With the changes in technology, the nature of business and management is changing rapidly. Several functions are getting automated and hence the need for people is declining.
At the same time thanks to digitalization, more and more activities are getting recorded and tracked and huge amounts of data are getting generated.
In some industries, existing business models are getting disrupted and new ways of doing business are emerging rapidly. Thanks again to technology, micro segmentation is now possible in many businesses and, especially in services, mass customisation is now a reality.
I recently heard a very interesting talk by a CXO of one of our leading telecom service companies.
He explained that earlier they use to have a single set of tariff plans for each telecom circle even though regions within the circle were heterogeneous and the same plans were not relevant everywhere.
At the end of every month, once the customer acquisition and churn data came in, the company managers used to sit down to make some modifications in the tariff plans in order to meet the needs of the regions where they were not performing well.
Today, in contrast, subject only to regulatory requirements, it is possible to customize tariff plans in real time and the sales force has the opportunity to align the company’s offerings to the needs of the market.
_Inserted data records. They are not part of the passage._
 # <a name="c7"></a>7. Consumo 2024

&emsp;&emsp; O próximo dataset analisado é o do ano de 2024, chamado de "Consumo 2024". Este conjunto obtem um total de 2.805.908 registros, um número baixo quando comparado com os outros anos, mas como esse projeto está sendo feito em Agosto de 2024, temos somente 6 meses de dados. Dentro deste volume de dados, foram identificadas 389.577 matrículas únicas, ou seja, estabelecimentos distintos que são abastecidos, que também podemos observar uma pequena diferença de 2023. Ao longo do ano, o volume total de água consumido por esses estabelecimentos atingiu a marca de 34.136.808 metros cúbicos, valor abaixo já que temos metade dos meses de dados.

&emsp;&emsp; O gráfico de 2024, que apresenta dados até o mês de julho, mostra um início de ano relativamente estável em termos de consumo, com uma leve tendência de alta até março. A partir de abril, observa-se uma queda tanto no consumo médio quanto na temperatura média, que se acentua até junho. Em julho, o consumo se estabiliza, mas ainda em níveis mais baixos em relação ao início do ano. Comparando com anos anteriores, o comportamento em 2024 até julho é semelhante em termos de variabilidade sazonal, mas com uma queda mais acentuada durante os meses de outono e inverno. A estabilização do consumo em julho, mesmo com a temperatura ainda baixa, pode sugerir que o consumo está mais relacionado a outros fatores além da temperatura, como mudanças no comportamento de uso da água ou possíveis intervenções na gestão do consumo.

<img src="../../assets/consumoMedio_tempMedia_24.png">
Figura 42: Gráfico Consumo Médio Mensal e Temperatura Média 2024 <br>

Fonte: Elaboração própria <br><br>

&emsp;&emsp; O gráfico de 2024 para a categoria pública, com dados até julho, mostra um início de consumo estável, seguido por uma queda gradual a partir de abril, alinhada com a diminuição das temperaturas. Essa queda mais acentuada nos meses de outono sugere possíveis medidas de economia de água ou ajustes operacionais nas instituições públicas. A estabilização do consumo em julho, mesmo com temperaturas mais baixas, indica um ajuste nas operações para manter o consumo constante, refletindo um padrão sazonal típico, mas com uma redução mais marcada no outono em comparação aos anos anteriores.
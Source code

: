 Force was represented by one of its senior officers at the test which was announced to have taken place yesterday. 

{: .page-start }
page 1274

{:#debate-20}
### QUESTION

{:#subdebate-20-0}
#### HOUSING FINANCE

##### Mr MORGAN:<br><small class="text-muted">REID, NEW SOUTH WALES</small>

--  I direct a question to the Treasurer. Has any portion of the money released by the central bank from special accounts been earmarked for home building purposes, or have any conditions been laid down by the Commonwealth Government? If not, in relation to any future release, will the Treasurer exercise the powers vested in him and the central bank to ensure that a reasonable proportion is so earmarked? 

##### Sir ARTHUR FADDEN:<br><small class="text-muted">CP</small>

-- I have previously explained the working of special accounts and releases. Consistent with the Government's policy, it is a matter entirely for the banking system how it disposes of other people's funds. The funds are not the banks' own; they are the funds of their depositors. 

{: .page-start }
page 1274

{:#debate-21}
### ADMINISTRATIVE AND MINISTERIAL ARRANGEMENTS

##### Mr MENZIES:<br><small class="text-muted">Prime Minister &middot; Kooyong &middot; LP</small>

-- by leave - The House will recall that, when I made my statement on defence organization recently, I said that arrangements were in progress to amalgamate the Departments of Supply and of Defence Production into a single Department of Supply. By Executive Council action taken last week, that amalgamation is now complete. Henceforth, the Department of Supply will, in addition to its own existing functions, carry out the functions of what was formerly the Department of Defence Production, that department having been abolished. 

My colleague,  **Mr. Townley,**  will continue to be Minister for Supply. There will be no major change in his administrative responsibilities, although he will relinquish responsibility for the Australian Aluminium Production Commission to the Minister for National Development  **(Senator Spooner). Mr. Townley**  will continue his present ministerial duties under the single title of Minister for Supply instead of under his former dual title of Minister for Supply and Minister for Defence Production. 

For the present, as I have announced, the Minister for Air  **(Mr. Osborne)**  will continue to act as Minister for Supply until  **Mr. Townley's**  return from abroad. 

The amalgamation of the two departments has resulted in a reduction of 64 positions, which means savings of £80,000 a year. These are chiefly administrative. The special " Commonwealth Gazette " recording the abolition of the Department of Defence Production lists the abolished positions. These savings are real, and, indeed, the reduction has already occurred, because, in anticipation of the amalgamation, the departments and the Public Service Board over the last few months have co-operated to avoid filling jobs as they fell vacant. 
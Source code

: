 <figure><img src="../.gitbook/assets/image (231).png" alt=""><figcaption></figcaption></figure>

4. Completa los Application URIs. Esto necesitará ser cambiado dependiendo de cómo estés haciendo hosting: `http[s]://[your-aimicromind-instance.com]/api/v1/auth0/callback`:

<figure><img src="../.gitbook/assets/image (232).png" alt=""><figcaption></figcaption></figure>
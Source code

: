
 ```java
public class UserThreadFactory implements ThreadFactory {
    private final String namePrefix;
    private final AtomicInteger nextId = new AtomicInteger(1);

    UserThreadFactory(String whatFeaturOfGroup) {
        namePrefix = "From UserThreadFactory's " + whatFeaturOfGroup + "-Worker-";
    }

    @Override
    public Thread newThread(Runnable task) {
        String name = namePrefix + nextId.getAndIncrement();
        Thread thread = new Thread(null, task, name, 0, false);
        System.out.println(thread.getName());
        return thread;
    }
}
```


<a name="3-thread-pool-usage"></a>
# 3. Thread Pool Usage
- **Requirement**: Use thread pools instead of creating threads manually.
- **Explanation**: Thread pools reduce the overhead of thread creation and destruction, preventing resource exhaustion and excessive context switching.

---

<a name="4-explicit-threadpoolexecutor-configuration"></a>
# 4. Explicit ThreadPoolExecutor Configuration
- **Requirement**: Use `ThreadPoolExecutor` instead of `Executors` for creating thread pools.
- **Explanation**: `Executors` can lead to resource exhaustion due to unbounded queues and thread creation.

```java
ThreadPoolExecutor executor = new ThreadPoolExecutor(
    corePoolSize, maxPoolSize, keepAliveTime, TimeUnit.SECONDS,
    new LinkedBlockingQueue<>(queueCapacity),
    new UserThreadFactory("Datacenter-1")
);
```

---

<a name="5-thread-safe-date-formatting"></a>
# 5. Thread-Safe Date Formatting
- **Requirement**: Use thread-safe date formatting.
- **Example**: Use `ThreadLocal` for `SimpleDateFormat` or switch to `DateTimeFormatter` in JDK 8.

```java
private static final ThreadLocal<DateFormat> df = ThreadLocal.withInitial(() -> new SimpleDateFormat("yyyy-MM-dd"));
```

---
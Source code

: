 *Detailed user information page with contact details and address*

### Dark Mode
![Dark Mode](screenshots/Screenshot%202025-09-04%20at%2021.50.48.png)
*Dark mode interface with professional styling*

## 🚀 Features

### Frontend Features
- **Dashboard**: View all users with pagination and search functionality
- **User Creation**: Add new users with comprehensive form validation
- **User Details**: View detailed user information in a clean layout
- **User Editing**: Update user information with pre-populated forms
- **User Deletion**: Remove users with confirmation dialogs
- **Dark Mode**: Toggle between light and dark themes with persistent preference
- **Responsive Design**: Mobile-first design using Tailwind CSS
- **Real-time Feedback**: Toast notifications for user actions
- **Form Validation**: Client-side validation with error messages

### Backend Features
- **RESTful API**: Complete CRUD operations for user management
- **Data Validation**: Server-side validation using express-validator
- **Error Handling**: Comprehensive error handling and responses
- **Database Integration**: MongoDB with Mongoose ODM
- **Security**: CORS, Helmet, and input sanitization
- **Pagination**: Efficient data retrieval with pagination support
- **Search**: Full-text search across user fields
What does all of this mean for tomorrow’s manager ?
Intel’s legendary CEO Andy Grove once said, “Only the paranoid will survive”.
Given the fact that businesses as diverse as hotels and taxi services have got disrupted today, most companies are worried about how their industry may be disrupted by unexpected competitors in the near future.
Just like it used to be said that it is better you cannibalise your own product before someone else does it to you, a contemporary manager has to not only look out for how his business may be disrupted by others but also how he himself could possibly disrupt the business.
This is one important skill that is needed today.
With all the data being generated, today’s manager needs to know how to use the data more creatively. While he himself need not be an expert in statistical tools and techniques, he needs to be able to work with the analytics team to identify ways in which data can be used to understand the customer and market trends, optimize supply chains and craft new business strategies.
Though companies will require less people in future, the need for people will not disappear. Hence people management skills will continue to be important.
Much has been written about how millennials are different from earlier generations in the work place.
They appear to be more self- centered and have shorter attention spans. At the same time, they are independent and well informed.
The ability to get the best out of millennials and future generations in the work force will be critical to managerial effectiveness.
While automation will change the way organizations work, people will shun an organization that lacks the human touch. Managing a blend of machines and emotional connect poses a new challenge to managers. Interestingly, this subject is hardly discussed in MBA programs.
It is widely accepted that fast change will be inevitable, if so the ability to experiment quickly and at low cost and rapidly ramp up successful experiments before being ready to change once again will be important. Agility and flexibility will be the core mantra of the successful manager.
Last but not the least societal expectations of the corporation are likely to be more demanding. In such circumstances, it will be difficult to get away by causing negative externalities to society.
Whether organizations are proactively involved in corporate social responsibility or not it is unlikely that they will get away by causing harm to others. Tomorrow’s manager therefore needs to imbibe a sustainability ethic to manage the expectations of diverse stakeholders.